The string "making" may appear in lines of the entries below. Report how many lines hold it, with only the number.

**Rendered images with source text**.
########################################
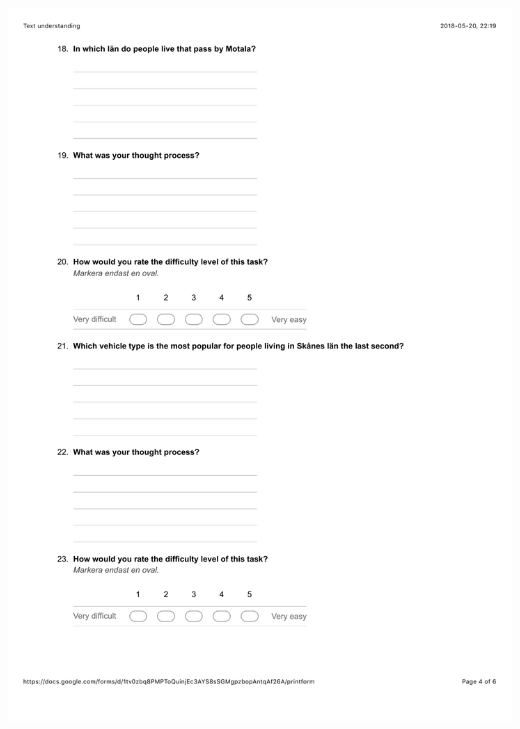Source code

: \documentclass[12pt]{kththesis}
\begin{document}
\begin{appendices}
\includegraphics[width=1\textwidth]{TextUnderstanding4.pdf}
\newpage

\end{appendices}
\end{document}
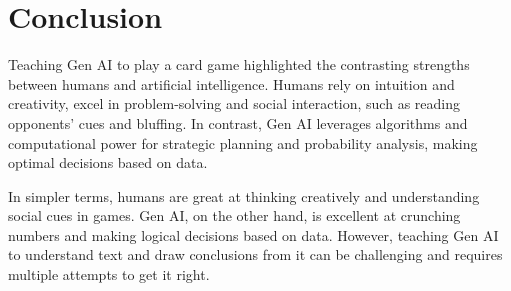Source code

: \documentclass[a4paper]{article}
\begin{document}
\section{Conclusion}
Teaching Gen AI to play a card game highlighted the contrasting strengths between humans and artificial intelligence. Humans rely on intuition and creativity, excel in problem-solving and social interaction, such as reading opponents' cues and bluffing. In contrast, Gen AI leverages algorithms and computational power for strategic planning and probability analysis, making optimal decisions based on data.

In simpler terms, humans are great at thinking creatively and understanding social cues in games. Gen AI, on the other hand, is excellent at crunching numbers and making logical decisions based on data. However, teaching Gen AI to understand text and draw conclusions from it can be challenging and requires multiple attempts to get it right.
\end{document}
########################################
**Reply to the exercise**. 2